1. A method for sensitivity analysis of cue words in a large language model, characterized in that, The method includes the following steps: S1. Obtain instance data, which includes multiple instances, each instance corresponding to a set of prompt words, which includes prompt words for multiple-choice questions. Input the instance data into the large language model to be tested, and analyze the prompt word sensitivity index PSS based on the answer analysis of the large language model. S2. Input the multiple-choice prompt words in the instance data into the large language model to be detected. Calculate the decoding confidence based on the probability of the highest probability token corresponding to the multiple-choice prompt words predicted by the large language model. Calculate the average decoding confidence based on the decoding confidence of the multiple-choice prompt words corresponding to multiple instances. S3. Analyze the overall prompt word sensitivity of the large language model under test based on the prompt word sensitivity analysis index PSS and the average decoding confidence score; The prompt word sensitivity analysis index PSS is the average sensitivity of all instances in the instance data; The sensitivity of the instance is: in, Sensitivity for a single instance Represents the prompt word The following performance indicators This represents the number of suggestion word pairs in the same instance, where i and j represent two different suggestion word indices; The decoding confidence level for an instance is: in, Represents the set of prompt words In the middle, the model in the prompt words The probability of the token with the highest probability in the prediction; The average decoding confidence is positively correlated with the sensitivity of the prompt words.

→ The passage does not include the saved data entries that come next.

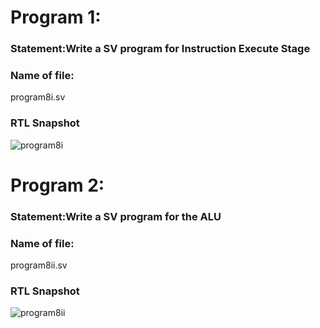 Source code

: # Program 1: 
### Statement:Write a SV program for Instruction Execute Stage

### Name of file:
program8i.sv

### RTL Snapshot
![program8i](https://github.com/user-attachments/assets/8befedd6-352d-4bf0-976c-3d32bbd826c0)


# Program 2: 
### Statement:Write a SV program for the ALU

### Name of file:
program8ii.sv
### RTL Snapshot
![program8ii](https://github.com/user-attachments/assets/e556bc06-6ba2-44e8-b0d5-21db0c943602)
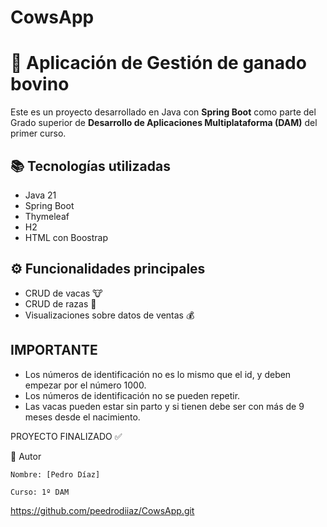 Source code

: # CowsApp
# 🐄 Aplicación de Gestión de ganado bovino

Este es un proyecto desarrollado en Java con **Spring Boot** como parte del Grado superior de **Desarrollo de Aplicaciones Multiplataforma (DAM)** del primer curso. 

## 📚 Tecnologías utilizadas

- Java 21
- Spring Boot
- Thymeleaf
- H2
- HTML con Boostrap

## ⚙️ Funcionalidades principales

- CRUD de vacas 🐮
- CRUD de razas 🌾
- Visualizaciones sobre datos de ventas 💰

## IMPORTANTE
- Los números de identificación no es lo mismo que el id, y deben empezar por el número 1000.
- Los números de identificación no se pueden repetir.
- Las vacas pueden estar sin parto y si tienen debe ser con más de 9 meses desde el nacimiento.

PROYECTO FINALIZADO ✅ 

👤 Autor

    Nombre: [Pedro Díaz]

    Curso: 1º DAM

https://github.com/peedrodiiaz/CowsApp.git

2. The method for analyzing the sensitivity of prompt words in a large language model according to claim 1, characterized in that, The prompt words The performance metrics under this model are the correctness of the responses given true values in the instance data.

3. The method for analyzing the sensitivity of cue words in a large language model according to claim 2, characterized in that, The correctness of the large language model's answer is defined as the similarity between the large language model's answer and the given true value.

4. The method for analyzing the sensitivity of prompt words in a large language model according to claim 1, characterized in that, The prompt words The performance metrics below do not include the scores given to the large language model's answers in the instance data when the true values are not included.

5. The method for analyzing the sensitivity of prompt words in a large language model according to claim 1, characterized in that, In the process of analyzing the overall prompting word sensitivity of the large language model to be tested, the sensitivity analysis index PSS represents the probability of inconsistency in correctness between any two prompts in the same instance in both subjective and objective evaluation.

6. The method for analyzing the sensitivity of prompt words in a large language model according to claim 1, characterized in that, In the process of analyzing the overall prompt sensitivity of the large language model to be tested, the sensitivity analysis index PSS represents the difference in average response quality between two prompts in the same instance in the objective evaluation.